Talking to the Commission
Attain’s Editor, Matthew Smith, was given the opportunity to talk directly to the Chair of the Charity Commission, Dame Suzi Leather, on the day after publication of its new guidance for schools.
On the 11th March, the Charity Commission published its 'Draft Supplementary Guidance for Consultation' relating to charities for the 'Advancement of Education' and for 'Fee-charging' charities. Attain put its questions to Dame Suzi during a 30 minute interview:
The draft supplementary guidance has been published for public consultation. Do you anticipate significant changes to the guidance to occur and how would you take into account the feedback you receive? 'Well, first of all on feedback, I am very much hoping we will get a very large amount of feedback. We had the benefit of having fantastic feedback when we did the public consultation on the general guidance. We got nearly 1,000 responses and gained an awful lot from that and made some changes to the general guidance in the light of the consultation responses. I am very keen that in this consultation we hear from everyone concerned with the school sector, so that we hear not just from the charity lawyers but that we also hear from heads and bursars and teachers and parents...'
And the feedback that they give - that really will be taken into account and incorporated? 'Absolutely. We have got a really good track-record of listening well to results of consultations. In fact, the Independent Schools Council praised us for carrying out genuine consultation on the general guidance so...'
Unfortunately they didn't praise you quite so much yesterday.

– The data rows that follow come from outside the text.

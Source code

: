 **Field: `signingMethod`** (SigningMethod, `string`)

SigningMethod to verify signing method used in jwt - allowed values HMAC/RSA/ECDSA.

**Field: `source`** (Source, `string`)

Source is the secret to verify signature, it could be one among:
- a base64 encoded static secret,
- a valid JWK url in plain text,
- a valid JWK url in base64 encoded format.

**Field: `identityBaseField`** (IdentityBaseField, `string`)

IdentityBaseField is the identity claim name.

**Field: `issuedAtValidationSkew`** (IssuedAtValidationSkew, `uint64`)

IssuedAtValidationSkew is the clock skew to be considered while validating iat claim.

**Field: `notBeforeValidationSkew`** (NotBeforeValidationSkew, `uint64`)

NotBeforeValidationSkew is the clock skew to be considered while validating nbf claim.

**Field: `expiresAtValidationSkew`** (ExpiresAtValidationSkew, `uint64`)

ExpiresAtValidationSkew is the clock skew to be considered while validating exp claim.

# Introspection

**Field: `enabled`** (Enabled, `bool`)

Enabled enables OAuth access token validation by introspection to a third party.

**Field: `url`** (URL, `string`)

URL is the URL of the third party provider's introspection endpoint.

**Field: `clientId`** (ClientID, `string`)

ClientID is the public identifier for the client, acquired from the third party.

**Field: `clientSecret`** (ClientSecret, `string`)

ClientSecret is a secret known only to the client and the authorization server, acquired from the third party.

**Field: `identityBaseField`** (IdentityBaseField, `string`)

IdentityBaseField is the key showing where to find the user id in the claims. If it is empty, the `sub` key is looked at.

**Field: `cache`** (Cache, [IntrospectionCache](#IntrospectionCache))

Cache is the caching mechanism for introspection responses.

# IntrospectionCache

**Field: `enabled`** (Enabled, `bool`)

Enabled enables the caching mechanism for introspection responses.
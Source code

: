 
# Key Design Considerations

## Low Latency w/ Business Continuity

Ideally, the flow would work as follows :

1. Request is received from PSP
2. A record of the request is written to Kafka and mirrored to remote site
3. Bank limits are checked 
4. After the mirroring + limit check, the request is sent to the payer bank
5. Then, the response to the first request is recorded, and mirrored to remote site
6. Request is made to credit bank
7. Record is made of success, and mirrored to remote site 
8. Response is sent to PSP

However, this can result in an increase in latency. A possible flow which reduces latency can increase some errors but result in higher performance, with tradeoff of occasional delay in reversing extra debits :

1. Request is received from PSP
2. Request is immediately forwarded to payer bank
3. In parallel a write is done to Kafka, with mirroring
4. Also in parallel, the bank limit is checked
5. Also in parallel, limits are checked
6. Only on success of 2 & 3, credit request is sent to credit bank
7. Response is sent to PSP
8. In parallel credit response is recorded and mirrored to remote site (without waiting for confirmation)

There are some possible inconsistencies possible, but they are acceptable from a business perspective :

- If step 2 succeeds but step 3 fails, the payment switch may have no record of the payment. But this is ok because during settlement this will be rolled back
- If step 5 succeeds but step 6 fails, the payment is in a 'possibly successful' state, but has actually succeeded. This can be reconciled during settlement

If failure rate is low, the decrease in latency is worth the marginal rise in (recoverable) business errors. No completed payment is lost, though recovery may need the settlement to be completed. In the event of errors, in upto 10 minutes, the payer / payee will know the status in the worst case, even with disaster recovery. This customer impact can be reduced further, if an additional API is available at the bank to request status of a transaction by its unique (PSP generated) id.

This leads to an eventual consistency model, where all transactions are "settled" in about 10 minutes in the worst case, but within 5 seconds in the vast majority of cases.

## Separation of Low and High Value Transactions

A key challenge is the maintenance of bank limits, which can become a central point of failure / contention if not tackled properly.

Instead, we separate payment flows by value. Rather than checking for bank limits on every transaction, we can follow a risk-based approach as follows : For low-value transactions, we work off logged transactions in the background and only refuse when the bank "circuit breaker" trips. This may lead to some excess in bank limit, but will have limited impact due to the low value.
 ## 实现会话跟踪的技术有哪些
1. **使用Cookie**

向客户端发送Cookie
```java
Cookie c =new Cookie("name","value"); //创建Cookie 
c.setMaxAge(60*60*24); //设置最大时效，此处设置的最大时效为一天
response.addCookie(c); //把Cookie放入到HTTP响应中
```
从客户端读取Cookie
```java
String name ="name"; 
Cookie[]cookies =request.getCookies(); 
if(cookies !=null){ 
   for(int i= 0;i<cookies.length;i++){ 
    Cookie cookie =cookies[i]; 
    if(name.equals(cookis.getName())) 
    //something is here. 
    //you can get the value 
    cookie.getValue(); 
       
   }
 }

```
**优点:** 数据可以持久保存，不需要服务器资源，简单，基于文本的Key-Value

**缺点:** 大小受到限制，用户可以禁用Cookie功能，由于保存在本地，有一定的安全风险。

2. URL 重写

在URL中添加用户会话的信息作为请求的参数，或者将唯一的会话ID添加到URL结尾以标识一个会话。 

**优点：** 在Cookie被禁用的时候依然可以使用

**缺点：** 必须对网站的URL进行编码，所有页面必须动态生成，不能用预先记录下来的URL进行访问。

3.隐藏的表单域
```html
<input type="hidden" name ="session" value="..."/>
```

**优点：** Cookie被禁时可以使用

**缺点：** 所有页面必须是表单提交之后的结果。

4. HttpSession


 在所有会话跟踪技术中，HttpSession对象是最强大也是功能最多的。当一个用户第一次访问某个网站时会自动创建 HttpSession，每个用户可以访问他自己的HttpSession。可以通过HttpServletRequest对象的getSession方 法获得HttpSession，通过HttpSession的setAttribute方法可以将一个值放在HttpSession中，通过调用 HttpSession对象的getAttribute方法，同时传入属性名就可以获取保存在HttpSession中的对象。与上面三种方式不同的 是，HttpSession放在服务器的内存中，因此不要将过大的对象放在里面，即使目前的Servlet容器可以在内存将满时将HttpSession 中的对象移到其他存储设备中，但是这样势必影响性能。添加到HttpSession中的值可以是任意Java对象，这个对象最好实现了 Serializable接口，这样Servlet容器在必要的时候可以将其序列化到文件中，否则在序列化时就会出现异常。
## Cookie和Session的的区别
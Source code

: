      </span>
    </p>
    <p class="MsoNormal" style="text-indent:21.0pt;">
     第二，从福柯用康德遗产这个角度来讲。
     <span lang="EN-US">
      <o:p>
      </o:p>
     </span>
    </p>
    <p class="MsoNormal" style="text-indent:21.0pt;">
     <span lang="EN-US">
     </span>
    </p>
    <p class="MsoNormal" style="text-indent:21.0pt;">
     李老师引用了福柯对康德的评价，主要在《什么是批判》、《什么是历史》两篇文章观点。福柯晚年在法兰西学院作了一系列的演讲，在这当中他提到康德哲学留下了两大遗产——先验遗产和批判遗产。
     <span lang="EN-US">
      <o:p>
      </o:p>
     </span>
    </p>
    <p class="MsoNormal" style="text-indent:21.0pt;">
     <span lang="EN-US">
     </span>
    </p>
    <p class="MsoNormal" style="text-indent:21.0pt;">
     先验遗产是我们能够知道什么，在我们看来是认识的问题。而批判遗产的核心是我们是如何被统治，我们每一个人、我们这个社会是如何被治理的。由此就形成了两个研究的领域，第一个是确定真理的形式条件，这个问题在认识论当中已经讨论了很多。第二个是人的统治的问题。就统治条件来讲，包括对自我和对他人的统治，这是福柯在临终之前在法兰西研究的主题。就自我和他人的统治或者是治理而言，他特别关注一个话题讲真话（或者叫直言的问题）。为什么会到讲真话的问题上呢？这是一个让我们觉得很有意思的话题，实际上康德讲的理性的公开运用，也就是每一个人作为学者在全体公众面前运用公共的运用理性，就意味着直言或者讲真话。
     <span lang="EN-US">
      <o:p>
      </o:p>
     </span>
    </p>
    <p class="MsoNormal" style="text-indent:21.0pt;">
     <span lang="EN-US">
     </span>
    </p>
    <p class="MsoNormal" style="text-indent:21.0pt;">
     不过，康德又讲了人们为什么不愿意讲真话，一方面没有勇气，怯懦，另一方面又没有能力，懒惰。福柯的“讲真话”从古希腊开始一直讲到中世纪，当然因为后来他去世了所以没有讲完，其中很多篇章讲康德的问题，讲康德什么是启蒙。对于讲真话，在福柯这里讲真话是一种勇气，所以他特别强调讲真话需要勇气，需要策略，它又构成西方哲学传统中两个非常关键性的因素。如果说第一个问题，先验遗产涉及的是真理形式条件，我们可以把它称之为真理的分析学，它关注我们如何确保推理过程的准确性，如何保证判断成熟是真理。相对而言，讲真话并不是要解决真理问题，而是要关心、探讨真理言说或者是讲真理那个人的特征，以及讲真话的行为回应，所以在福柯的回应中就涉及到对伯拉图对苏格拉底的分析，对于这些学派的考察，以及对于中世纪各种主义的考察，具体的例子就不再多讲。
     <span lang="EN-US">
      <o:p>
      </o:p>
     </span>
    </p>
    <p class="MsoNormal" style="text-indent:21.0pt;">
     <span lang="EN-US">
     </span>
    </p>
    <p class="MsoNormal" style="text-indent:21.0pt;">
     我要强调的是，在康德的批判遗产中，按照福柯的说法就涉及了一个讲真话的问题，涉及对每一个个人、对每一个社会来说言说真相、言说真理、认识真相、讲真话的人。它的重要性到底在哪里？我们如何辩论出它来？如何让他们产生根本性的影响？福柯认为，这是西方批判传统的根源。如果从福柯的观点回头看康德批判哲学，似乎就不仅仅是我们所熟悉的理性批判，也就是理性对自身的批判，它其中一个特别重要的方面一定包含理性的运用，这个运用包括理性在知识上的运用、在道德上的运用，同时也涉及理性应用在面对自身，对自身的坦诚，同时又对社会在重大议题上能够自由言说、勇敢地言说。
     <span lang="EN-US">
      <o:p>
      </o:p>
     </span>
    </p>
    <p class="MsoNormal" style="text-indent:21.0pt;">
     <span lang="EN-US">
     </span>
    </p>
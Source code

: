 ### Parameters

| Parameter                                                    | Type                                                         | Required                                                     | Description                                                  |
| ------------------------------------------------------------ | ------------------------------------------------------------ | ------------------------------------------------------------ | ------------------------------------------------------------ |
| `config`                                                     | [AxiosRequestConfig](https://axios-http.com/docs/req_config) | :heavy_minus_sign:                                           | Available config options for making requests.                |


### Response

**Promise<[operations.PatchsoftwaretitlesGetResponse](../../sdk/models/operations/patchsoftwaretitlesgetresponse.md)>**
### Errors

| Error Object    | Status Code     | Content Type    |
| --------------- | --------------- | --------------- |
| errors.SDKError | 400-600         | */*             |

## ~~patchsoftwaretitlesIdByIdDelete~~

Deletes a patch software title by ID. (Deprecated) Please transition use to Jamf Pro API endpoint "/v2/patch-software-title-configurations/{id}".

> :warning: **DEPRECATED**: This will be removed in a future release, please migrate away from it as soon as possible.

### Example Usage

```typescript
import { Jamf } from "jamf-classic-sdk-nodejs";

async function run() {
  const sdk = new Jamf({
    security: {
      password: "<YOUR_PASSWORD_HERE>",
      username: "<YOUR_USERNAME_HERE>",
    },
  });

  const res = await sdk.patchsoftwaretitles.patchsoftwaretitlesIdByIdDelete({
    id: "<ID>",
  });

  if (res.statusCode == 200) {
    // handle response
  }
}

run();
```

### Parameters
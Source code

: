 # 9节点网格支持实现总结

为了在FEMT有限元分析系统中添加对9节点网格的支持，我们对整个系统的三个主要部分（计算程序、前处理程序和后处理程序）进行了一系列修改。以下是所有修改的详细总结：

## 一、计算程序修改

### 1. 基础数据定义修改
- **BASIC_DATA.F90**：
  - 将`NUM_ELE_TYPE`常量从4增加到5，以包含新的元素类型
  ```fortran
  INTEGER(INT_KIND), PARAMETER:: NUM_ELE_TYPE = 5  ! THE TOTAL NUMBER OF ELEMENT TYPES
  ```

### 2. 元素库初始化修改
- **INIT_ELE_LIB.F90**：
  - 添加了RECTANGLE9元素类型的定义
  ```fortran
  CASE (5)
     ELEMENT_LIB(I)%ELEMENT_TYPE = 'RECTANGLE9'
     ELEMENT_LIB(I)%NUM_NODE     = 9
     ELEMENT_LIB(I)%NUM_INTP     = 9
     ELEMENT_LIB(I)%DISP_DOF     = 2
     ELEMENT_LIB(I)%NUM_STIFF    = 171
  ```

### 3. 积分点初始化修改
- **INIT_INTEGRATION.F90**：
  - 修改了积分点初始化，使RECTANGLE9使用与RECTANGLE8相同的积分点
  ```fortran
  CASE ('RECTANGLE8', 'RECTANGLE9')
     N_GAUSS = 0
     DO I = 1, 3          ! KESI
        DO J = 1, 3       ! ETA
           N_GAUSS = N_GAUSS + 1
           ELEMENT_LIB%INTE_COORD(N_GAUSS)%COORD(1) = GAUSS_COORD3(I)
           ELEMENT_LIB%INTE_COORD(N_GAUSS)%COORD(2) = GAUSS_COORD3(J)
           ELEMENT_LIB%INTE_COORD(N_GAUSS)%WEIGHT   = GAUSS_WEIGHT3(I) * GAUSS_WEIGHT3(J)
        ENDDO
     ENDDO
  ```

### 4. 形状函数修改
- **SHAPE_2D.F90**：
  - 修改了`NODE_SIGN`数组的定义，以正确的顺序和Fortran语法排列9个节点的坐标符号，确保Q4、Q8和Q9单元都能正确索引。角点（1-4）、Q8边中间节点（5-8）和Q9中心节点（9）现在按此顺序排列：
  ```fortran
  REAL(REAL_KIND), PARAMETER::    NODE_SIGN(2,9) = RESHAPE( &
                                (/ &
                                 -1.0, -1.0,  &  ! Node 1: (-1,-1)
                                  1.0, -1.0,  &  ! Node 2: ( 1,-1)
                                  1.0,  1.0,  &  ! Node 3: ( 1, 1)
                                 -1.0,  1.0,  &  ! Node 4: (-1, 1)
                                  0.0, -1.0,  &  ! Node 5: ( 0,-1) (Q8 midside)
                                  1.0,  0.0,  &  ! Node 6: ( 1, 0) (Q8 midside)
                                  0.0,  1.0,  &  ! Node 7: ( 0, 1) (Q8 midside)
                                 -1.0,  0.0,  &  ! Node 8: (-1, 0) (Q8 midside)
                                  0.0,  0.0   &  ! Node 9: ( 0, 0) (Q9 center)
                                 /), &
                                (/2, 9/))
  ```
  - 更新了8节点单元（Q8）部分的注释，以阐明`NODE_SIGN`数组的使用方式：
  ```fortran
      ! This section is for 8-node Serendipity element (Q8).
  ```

The Independent Schools Council called for guidance which is 'free from inconsistency, sound in law and workable in practice' but they feel that the Commission's latest guidance 'falls short in each of these areas'? 'Well, obviously I disagree. I believe that we have very good guidance for which there is good legal underpinning - so you wouldn't expect me to agree with that. But obviously, we will take into consideration anything which the ISC says to us as a response to consultation, after they have read the document.'
Well, I only got to read it late [on the afternoon of the 11th March], so their response was quite quick! 'So at this stage I can't say whether there would be huge changes - that will depend on the feedback we get.'
Parents of children currently attending independent schools will be angered by the suggestion in the guidance for 'increasing fees for some beneficiaries to subsidise fees for others who cannot afford the fees'. When independent schools have no means of opting out of their charitable status, surely this represents an extremely unfair outcome for parents already struggling to afford fees? 'I think it is really important that what we actually said is understood. We have given schools a very wide degree of flexibility in responding to the demands of the public benefit requirement. We are not being prescriptive about how they respond to that. We are not saying that schools should do it through bursaries - clearly bursaries are one way of doing it but they are not the only way and, in fact, we say that they may not always be the best way of delivering public benefit. [...] And I don't think, frankly, that it will be possible for many schools to raise fees... because many schools, particularly smaller schools, would find it well nigh impossible to do that, and that's why we have given them a range of other things they can do. So I don't think you can assume that fees will go up and I think that it is very important that parents actually understand that - so that there can be some parent power in this - can tell us what they think of [what] the school is already doing for public benefit... armed with the knowledge that we, as the regulator, are not pushing schools down a particular route...'
I think the concern is that there was a lot of emphasis on bursaries in the document and therefore the schools are feeling that they are either going to have to raise their fees or dip into reserves and a lot of the very small prep schools have got no reserves. 'But there is also emphasis on the other things which schools can do. One of the reasons why I think this is an important consultation is that we, as the Commission, will have a better idea of what the range of other activities can be [and] that range can then be shared with the sector through umbrella organisations. And that gives individual Boards of Trustees a much wider range of options from which they can choose.'
One option which was talked about was making facilities available. Should schools share their facilities with neighbouring LEA primaries and secondary schools and if so, does this constitute public benefit? 'I am not going to tell individual Boards of Trustees what they should be doing. This is a really, really important aspect. One of the most important aspects of charities is that they are independent so we, as the Commission, are not saying to Boards of Trustees that you have to do it this way - we are making suggestions about the ways you can meet the public benefit requirements, explaining what the requirement is, and what the legal underpinning is, we are treating schools no differently to any other charity...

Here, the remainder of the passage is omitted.